Zimbabwe had since 2009 been using a multi-currency regime, largely dominated by the United States dollar until June this year, when it scrapped the system amid an acute shortage of the greenback to meet the demands of a much bigger economy.

The government contends that while a strong and stable US dollar had stabilized the economy, between 2009 and 2012, the currency had started to pose serious constraints to sustained rapid growth because it made Zimbabwe’s exports uncompetitive.

As such, Government made it a point under the Transitional Stabilisation Programme (TSP) that it would institute currency reforms in order to address the growth constraints posed by a strong currency as well as challenges presented by its shortage.
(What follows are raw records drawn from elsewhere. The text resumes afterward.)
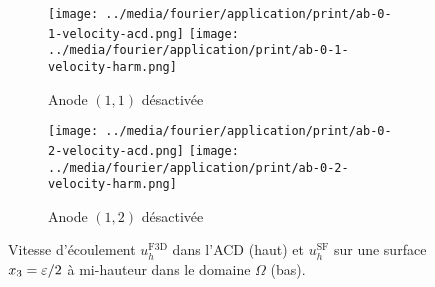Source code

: \begin{figure}
  \begin{center}
    \begin{subfigure}[t]{\textwidth}
      \begin{center}
        \texttt{[image: ../media/fourier/application/print/ab-0-1-velocity-acd.png]}
        \texttt{[image: ../media/fourier/application/print/ab-0-1-velocity-harm.png]}
        \caption{Anode $(1,1)$ désactivée}
        \label{fig:}
      \end{center}
    \end{subfigure}

    \begin{subfigure}[t]{\textwidth}
      \begin{center}
        \texttt{[image: ../media/fourier/application/print/ab-0-2-velocity-acd.png]}
        \texttt{[image: ../media/fourier/application/print/ab-0-2-velocity-harm.png]}
        \caption{Anode $(1,2)$ désactivée}
        \label{fig:}
      \end{center}
    \end{subfigure}


    \caption{Vitesse d'écoulement $u_h^\mathrm{F3D}$ dans l'ACD (haut) et $u_h^\mathrm{SF}$ sur une surface
      $x_3 = \varepsilon / 2$ à mi-hauteur dans le domaine $\Omega$ (bas).}
    \label{fig:harmonic-velocity-comp}
  \end{center}
\end{figure}


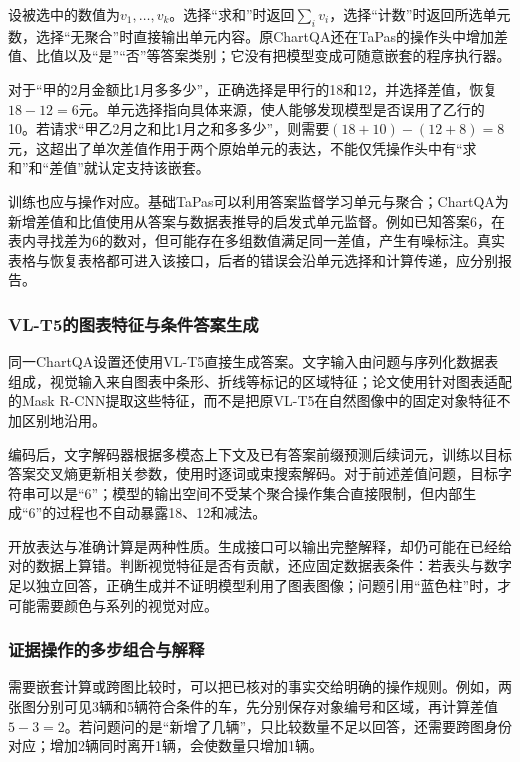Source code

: 设被选中的数值为$v_1,\ldots,v_k$。选择“求和”时返回$\sum_i v_i$，选择“计数”时返回所选单元数，选择“无聚合”时直接输出单元内容。原ChartQA还在TaPas的操作头中增加差值、比值以及“是”“否”等答案类别；它没有把模型变成可随意嵌套的程序执行器。

对于“甲的2月金额比1月多多少”，正确选择是甲行的18和12，并选择差值，恢复$18-12=6$元。单元选择指向具体来源，使人能够发现模型是否误用了乙行的10。若请求“甲乙2月之和比1月之和多多少”，则需要$(18+10)-(12+8)=8$元，这超出了单次差值作用于两个原始单元的表达，不能仅凭操作头中有“求和”和“差值”就认定支持该嵌套。

训练也应与操作对应。基础TaPas可以利用答案监督学习单元与聚合；ChartQA为新增差值和比值使用从答案与数据表推导的启发式单元监督。例如已知答案6，在表内寻找差为6的数对，但可能存在多组数值满足同一差值，产生有噪标注。真实表格与恢复表格都可进入该接口，后者的错误会沿单元选择和计算传递，应分别报告。

\subsubsection{VL-T5的图表特征与条件答案生成}
\label{sec:vision-understanding-vlt5}

同一ChartQA设置还使用VL-T5直接生成答案。文字输入由问题与序列化数据表组成，视觉输入来自图表中条形、折线等标记的区域特征；论文使用针对图表适配的Mask R-CNN提取这些特征，而不是把原VL-T5在自然图像中的固定对象特征不加区别地沿用。

编码后，文字解码器根据多模态上下文及已有答案前缀预测后续词元，训练以目标答案交叉熵更新相关参数，使用时逐词或束搜索解码。对于前述差值问题，目标字符串可以是“6”；模型的输出空间不受某个聚合操作集合直接限制，但内部生成“6”的过程也不自动暴露18、12和减法。

开放表达与准确计算是两种性质。生成接口可以输出完整解释，却仍可能在已经给对的数据上算错。判断视觉特征是否有贡献，还应固定数据表条件：若表头与数字足以独立回答，正确生成并不证明模型利用了图表图像；问题引用“蓝色柱”时，才可能需要颜色与系列的视觉对应。

\subsubsection{证据操作的多步组合与解释}
\label{sec:vision-understanding-evidence-operations}

需要嵌套计算或跨图比较时，可以把已核对的事实交给明确的操作规则。例如，两张图分别可见3辆和5辆符合条件的车，先分别保存对象编号和区域，再计算差值$5-3=2$。若问题问的是“新增了几辆”，只比较数量不足以回答，还需要跨图身份对应；增加2辆同时离开1辆，会使数量只增加1辆。

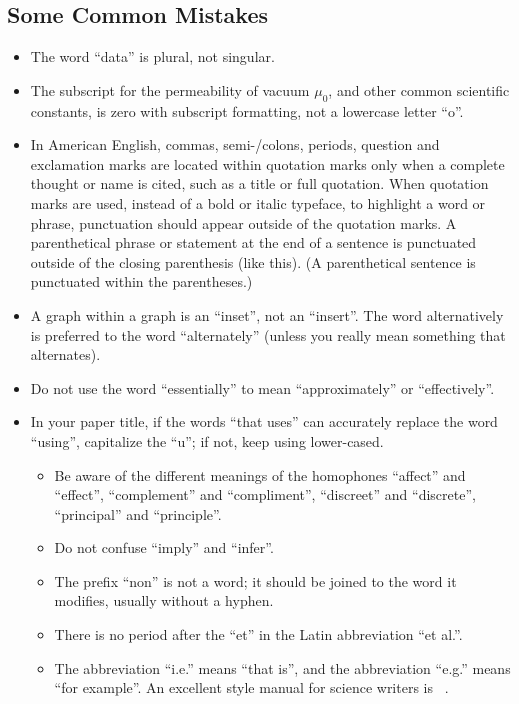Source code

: \documentclass[conference, letterpaper]{IEEEtran}
\begin{document}
\subsection{Some Common Mistakes}
\begin{itemize}
\item The word “data” is plural, not singular.
\item The subscript for the permeability of vacuum $\mu_0$, and other common scientific constants, is zero with subscript formatting, not a lowercase letter “o”.
\item In American English, commas, semi-/colons, periods, question and exclamation marks are located within quotation marks only when a complete thought or name is cited, such as a title or full quotation. When quotation marks are used, instead of a bold or italic typeface, to highlight a word or phrase, punctuation should appear outside of the quotation marks. A parenthetical phrase or statement at the end of a sentence is punctuated outside of the closing parenthesis (like this). (A parenthetical sentence is punctuated within the parentheses.)
\item A graph within a graph is an “inset”, not an “insert”. The word alternatively is preferred to the word “alternately” (unless you really mean something that alternates).
\item Do not use the word “essentially” to mean “approximately” or “effectively”.
\item In your paper title, if the words “that uses” can accurately replace the word “using”, capitalize the “u”; if not, keep using lower-cased.\\
\begin{itemize}
\item Be aware of the different meanings of the homophones “affect” and “effect”, “complement” and “compliment”, “discreet” and “discrete”, “principal” and “principle”.\\
\item Do not confuse “imply” and “infer”.\\
\item The prefix “non” is not a word; it should be joined to the word it modifies, usually without a hyphen.\\
\item There is no period after the “et” in the Latin abbreviation “et al.”.\\
\item The abbreviation “i.e.” means “that is”, and the abbreviation “e.g.” means “for example”. An excellent style manual for science writers is ~\cite{young1989}.
\end{itemize}
\end{itemize}
\end{document}
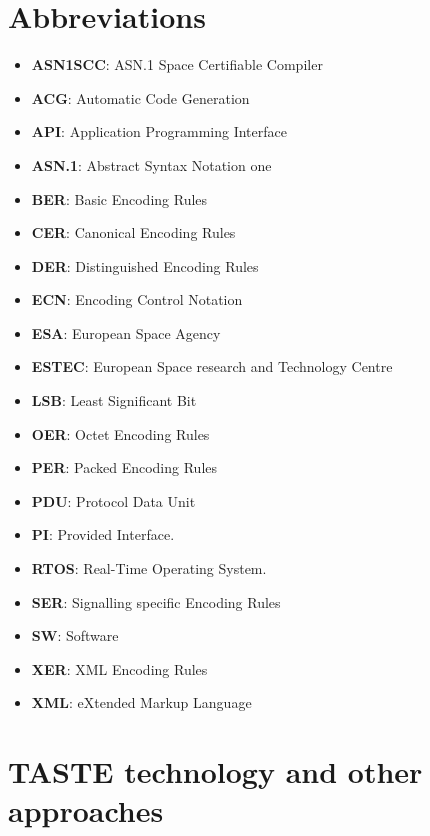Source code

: \documentclass[11pt]{book}
\begin{document}
{\chapter{Abbreviations}
   \begin{itemize}
      \item
         \textbf{ASN1SCC}: ASN.1 Space Certifiable Compiler
      \item
         \textbf{ACG}: Automatic Code Generation
      \item
         \textbf{API}: Application Programming Interface
      \item
         \textbf{ASN.1}: Abstract Syntax Notation one
      \item
         \textbf{BER}: Basic Encoding Rules
      \item
         \textbf{CER}: Canonical Encoding Rules
      \item
         \textbf{DER}: Distinguished Encoding Rules
      \item
         \textbf{ECN}: Encoding Control Notation
      \item
         \textbf{ESA}: European Space Agency
      \item
         \textbf{ESTEC}: European Space research and Technology Centre
      \item
         \textbf{LSB}: Least Significant Bit
      \item
         \textbf{OER}: Octet Encoding Rules
      \item
         \textbf{PER}: Packed Encoding Rules
      \item
         \textbf{PDU}: Protocol Data Unit
      \item
         \textbf{PI}: Provided Interface.
      \item
         \textbf{RTOS}: Real-Time Operating System.

      \item
         \textbf{SER}: Signalling specific Encoding Rules
      \item
         \textbf{SW}: Software
      \item
         \textbf{XER}: XML Encoding Rules
      \item
         \textbf{XML}: eXtended Markup Language
   \end{itemize}


   \chapter{TASTE technology and other approaches}
}
\end{document}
“The economy had been using the multi-currency arrangement which constrained economic growth dynamics. (There also) was a higher demand for foreign exchange, with transactions on the parallel exchange market attracting premiums on either the bond note, or RTGS$. A new and more competitive currency has to be the solution,” he said.
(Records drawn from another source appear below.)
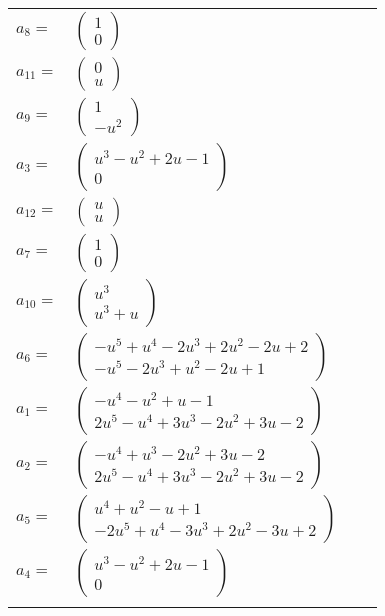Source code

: \documentclass[1p]{elsarticle_modified}
\theoremstyle{definition}
\begin{document}
\begin{tabular}{m{7pt} m{180pt} m{7pt} m{180pt} }
\flushright $a_{8}=$&$\begin{pmatrix}1\\0\end{pmatrix}$ \\
\flushright $a_{11}=$&$\begin{pmatrix}0\\u\end{pmatrix}$ \\
\flushright $a_{9}=$&$\begin{pmatrix}1\\- u^2\end{pmatrix}$ \\
\flushright $a_{3}=$&$\begin{pmatrix}u^3- u^2+2 u-1\\0\end{pmatrix}$ \\
\flushright $a_{12}=$&$\begin{pmatrix}u\\u\end{pmatrix}$ \\
\flushright $a_{7}=$&$\begin{pmatrix}1\\0\end{pmatrix}$ \\
\flushright $a_{10}=$&$\begin{pmatrix}u^3\\u^3+u\end{pmatrix}$ \\
\flushright $a_{6}=$&$\begin{pmatrix}- u^5+u^4-2 u^3+2 u^2-2 u+2\\- u^5-2 u^3+u^2-2 u+1\end{pmatrix}$ \\
\flushright $a_{1}=$&$\begin{pmatrix}- u^4- u^2+u-1\\2 u^5- u^4+3 u^3-2 u^2+3 u-2\end{pmatrix}$ \\
\flushright $a_{2}=$&$\begin{pmatrix}- u^4+u^3-2 u^2+3 u-2\\2 u^5- u^4+3 u^3-2 u^2+3 u-2\end{pmatrix}$ \\
\flushright $a_{5}=$&$\begin{pmatrix}u^4+u^2- u+1\\-2 u^5+u^4-3 u^3+2 u^2-3 u+2\end{pmatrix}$ \\
\flushright $a_{4}=$&$\begin{pmatrix}u^3- u^2+2 u-1\\0\end{pmatrix}$\\&\end{tabular}
\end{document}
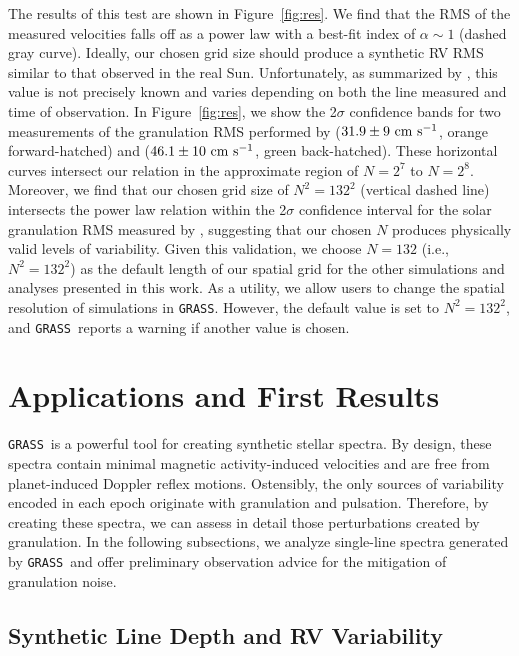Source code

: \documentclass[twocolumn]{aastex63}
\newcommand{\cms}{\ {\rm cm\ s}^{-1}}
\newcommand{\grass}{\texttt{GRASS}}
\newcommand{\revise}[1]{#1}
\begin{document}
The results of this test are shown in Figure~\ref{fig:res}. We find that the RMS of the measured velocities falls off as a power law with a best-fit index of \revise{$\alpha \sim 1$ (dashed gray curve)}. Ideally, our \revise{chosen grid size should produce a synthetic RV RMS} similar to that observed in the real Sun. Unfortunately, as summarized by \citet{Cegla2019a}, this value is not precisely known and varies depending on both the line measured and time of observation. In Figure~\ref{fig:res}, we show the 2$\sigma$ confidence bands for \revise{two measurements of} the granulation RMS \revise{performed} by \citealt{Elsworth1994} ($31.9 \pm 9 \cms$, \revise{orange forward-hatched}) and \citealt{Palle1999} ($46.1 \pm 10 \cms$, green \revise{back-hatched}). These horizontal curves intersect our relation in the approximate region of $N = 2^7$ to $N=2^8$. \revise{Moreover, we find that our chosen grid size of $N^2 = 132^2$ (vertical dashed line) intersects the power law relation within the 2$\sigma$ confidence interval for the solar granulation RMS measured by \citet{Palle1999}, suggesting that our chosen $N$ produces physically valid levels of variability.} Given this \revise{validation}, we choose $N = 132$ (i.e., $N^2 = 132^2$) as the default \revise{length of our} spatial grid for the other simulations and analyses presented in this work. \revise{As a utility, we allow users to change the spatial resolution of simulations in \grass. However, the default value is set to $N^2 = 132^2$, and \grass\ reports a warning if another value is chosen.} \par

\section{Applications and First Results} \label{results}

\grass\ is a powerful tool for creating synthetic stellar spectra. By design, these spectra contain minimal magnetic activity-induced velocities and are free from planet-induced Doppler reflex motions. Ostensibly, the only sources of variability encoded in each epoch originate with granulation and pulsation. Therefore, by creating these spectra, we can assess in detail those perturbations created by granulation. In the following subsections, we analyze single-line spectra generated by \grass\ and offer preliminary observation advice for the mitigation of granulation noise. \par 

\subsection{Synthetic Line Depth and RV Variability} \label{sec:depth_var}
\end{document}
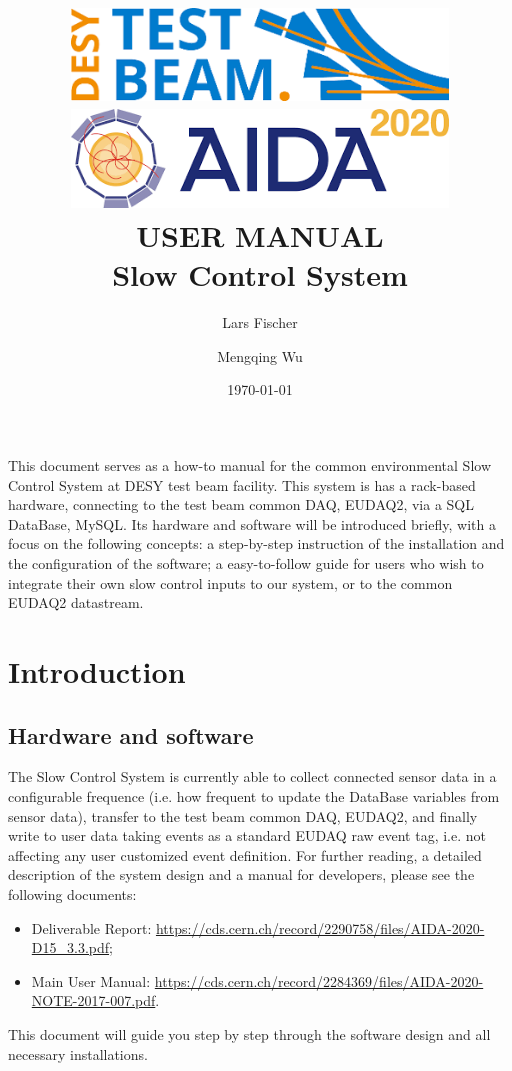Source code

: \documentclass[a4paper,12pt]{scrartcl}
\title{\includegraphics[width=10cm]{DESYTestBeam.png}  \includegraphics[width=10cm]{Aida2020.png} \\ \vspace{2cm} USER MANUAL \\ Slow Control System}
\author[*]{Lars Fischer}
\author[*]{Mengqing Wu}
\affil[*]{Deutsches Elektronen-Synchrotron DESY, Notkestr. 85, 22607 Hamburg, Germany}
\date{\today}
\begin{document}
\clearpage\maketitle
This document serves as a how-to manual for the common environmental Slow Control System at DESY test beam facility. This system is has a rack-based hardware, connecting to the test beam common DAQ, EUDAQ2, via a SQL DataBase, MySQL.
Its hardware and software will be introduced briefly, with a focus on the following concepts:
a step-by-step instruction of the installation and the configuration of the software;
a easy-to-follow guide for users who wish to integrate their own slow control inputs to our system, or to the common EUDAQ2 datastream.
\thispagestyle{empty}
\cleardoublepage

\tableofcontents
\pagebreak

\section{Introduction}
\subsection{Hardware and software}
The Slow Control System is currently able to collect connected sensor data in a configurable frequence (i.e. how frequent to update the DataBase variables from sensor data), transfer to the test beam common DAQ, EUDAQ2, and finally write to user data taking events as a standard EUDAQ raw event tag, i.e. not affecting any user customized event definition.
For further reading, a detailed description of the system design and a manual for developers, please see the following documents:
\begin{itemize}
  \item Deliverable Report: \href{https://cds.cern.ch/record/2290758/files/AIDA-2020-D15\_3.3.pdf}{\footnotesize{https://cds.cern.ch/record/2290758/files/AIDA-2020-D15\_3.3.pdf}};
  \item Main User Manual: \href{https://cds.cern.ch/record/2284369/files/AIDA-2020-NOTE-2017-007.pdf}{\footnotesize{https://cds.cern.ch/record/2284369/files/AIDA-2020-NOTE-2017-007.pdf}}.
\end{itemize}
This document will guide you step by step through the software design and all necessary installations.
\end{document}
While the domestic currency was successfully restored, Mr Bvumbe said maintaining its stability faced the twin challenges of low confidence and little foreign reserves to support it.

In view of these hurdles, Mr Bvumbe said the solution lay in measures for sustained macro-economic stability, generation of adequate foreign currency reserves to support the currency, enhancing business confidence and attaining rapid economic growth.
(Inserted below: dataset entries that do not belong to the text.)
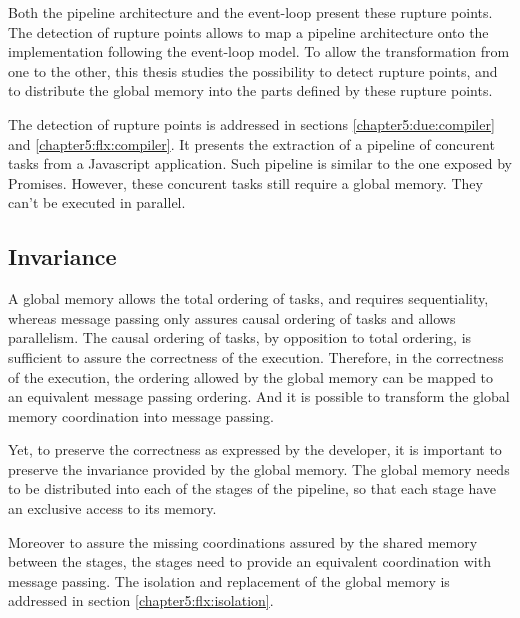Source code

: Both the pipeline architecture and the event-loop present these rupture points.
The detection of rupture points allows to map a pipeline architecture onto the implementation following the event-loop model.
To allow the transformation from one to the other, this thesis studies the possibility to detect rupture points, and to distribute the global memory into the parts defined by these rupture points.

The detection of rupture points is addressed in sections \ref{chapter5:due:compiler} and \ref{chapter5:flx:compiler}.
It presents the extraction of a pipeline of concurent tasks from a Javascript application.
Such pipeline is similar to the one exposed by Promises.
However, these concurent tasks still require a global memory.
They can't be executed in parallel.

\subsection{Invariance}


A global memory allows the total ordering of tasks, and requires sequentiality, whereas message passing only assures causal ordering of tasks and allows parallelism.
The causal ordering of tasks, by opposition to total ordering, is sufficient to assure the correctness of the execution.
Therefore, in the correctness of the execution, the ordering allowed by the global memory can be mapped to an equivalent message passing ordering.
And it is possible to transform the global memory coordination into message passing.

Yet, to preserve the correctness as expressed by the developer, it is important to preserve the invariance provided by the global memory.
The global memory needs to be distributed into each of the stages of the pipeline, so that each stage have an exclusive access to its memory.

Moreover to assure the missing coordinations assured by the shared memory between the stages, the stages need to provide an equivalent coordination with message passing.
The isolation and replacement of the global memory is addressed in section \ref{chapter5:flx:isolation}.




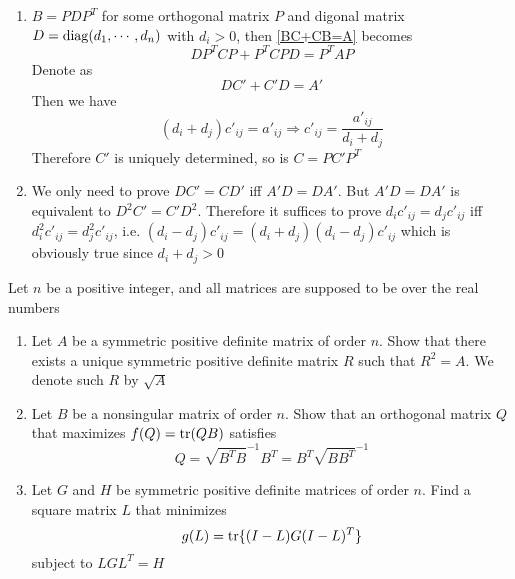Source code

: \documentclass[main]{subfiles}
\begin{document}
\begin{solution}
\begin{enumerate}[leftmargin=*,label=\textbf{\arabic*.}]
\item $B=PDP^T$ for some orthogonal matrix $P$ and digonal matrix $D=\operatorname{diag}(d_1,\cdots,d_n)$ with $d_i>0$, then \eqref{BC+CB=A} becomes
\[DP^TCP+P^TCPD=P^TAP\]
Denote as
\[DC'+C'D=A'\]
Then we have
\[(d_i+d_j)c'_{ij}=a'_{ij}\Rightarrow c'_{ij}=\dfrac{a'_{ij}}{d_i+d_j}\]
Therefore $C'$ is uniquely determined, so is $C=PC'P^T$
\item We only need to prove $DC'=CD'$ iff $A'D=DA'$. But $A'D=DA'$ is equivalent to $D^2C'=C'D^2$. Therefore it suffices to prove $d_ic'_{ij}=d_jc'_{ij}$ iff $d_i^2c'_{ij}=d_j^2c'_{ij}$, i.e. $(d_i-d_j)c'_{ij}=(d_i+d_j)(d_i-d_j)c'_{ij}$ which is obviously true since $d_i+d_j>0$
\end{enumerate}
\end{solution}

\begin{exercise}
Let $n$ be a positive integer, and all matrices are supposed to be over the real numbers
\begin{enumerate}[leftmargin=*,label=\textbf{\arabic*.}]
\item Let $A$ be a symmetric positive definite matrix of order $n$. Show that there exists a unique symmetric positive definite matrix $R$ such that $R^2=A$. We denote such $R$ by $\sqrt{A}$
\item Let $B$ be a nonsingular matrix of order $n$. Show that an orthogonal matrix $Q$ that maximizes $f(Q)=\operatorname{tr}(QB)$ satisfies
\[Q=\sqrt{B^TB}^{-1}B^T=B^T\sqrt{BB^T}^{-1}\]
\item Let $G$ and $H$ be symmetric positive definite matrices of order $n$. Find a square matrix $L$ that minimizes
\[g(L)=\operatorname{tr}\{(I-L)G(I-L)^T\}\]
subject to $LGL^T=H$
\end{enumerate}
\end{exercise}
\end{document}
The currency reform measures are part of a basket of targeted economic reform measures under the TSP’s whose immediate task is centred on macro-economic and fiscal stabilisation.

The two-year programme, which runs from October 2018 to October 2020, is expected to lay a solid foundation for attaining the overall goal of a strong, sustainable and shared growth.

Broadly, TSP entails measures for fiscal consolidation, stabilising the macro-economic and financial sector, implementation of quick win infrastructure projects to stimulate growth, introducing key policy and institutional reforms to transition to a private sector led growth.

Writing in the US publication Financial Times, Finance and Economic Development Minister Mthuli Ncube last week said that achieving sustainable growth was inevitable without a local currency, scrapped in 2009 at the height of hyperinflation.

Following hyperinflation at the close of 2009, and to stem the instability produced by bad governance and fiscal ill-discipline, a mixture of other currencies — the US dollar, British pound, South African rand, the euro, the Chinese renminbi and the Botswana pula — became Zimbabwe’s media of exchange in place of the Zimbabwean dollar.

The Cambridge University-trained professor of economics said while multi-currency had curtailed household price increase — its primary purpose — was now outdated.

“Dollarisation has acted as a brake on Zimbabwe’s economic development as we are a country reliant on exports. The strong dollar stifled our competitiveness. Without our own currency, we have had no control of monetary policy.

“We have had no mechanism to stimulate economic activity — not exports, nor foreign direct investment — or to deal with downturns in international markets. That is why the Government must introduce its own new, and permanent, fiat currency,” he said.

The Treasury chief said the introduction of the Zimbabwean dollar was not a “political” decision, but simple economic and geopolitical necessity. He noted that Zimbabwe’s economic recovery would still depend on export-led growth.

Minister Ncube said to an outsider, it might appear puzzling that Zimbabwe had made the decision to reintroduce a local currency, given the amount of foreign currency to back the unit, this was necessary.

“Yet, with the US dollar strengthening over the years against the currencies of Zimbabwe’s major trading partners, exports were continually losing competitiveness. A fresh tranche of foreign exchange in the required volume and time-frame was improbable.

“Sooner or later, the current administration knew it would have to introduce a new, national currency. Prevarication would only place Zimbabwe in a weaker position. It was a choice between short-term turbulence now or far greater anguish later,” he said.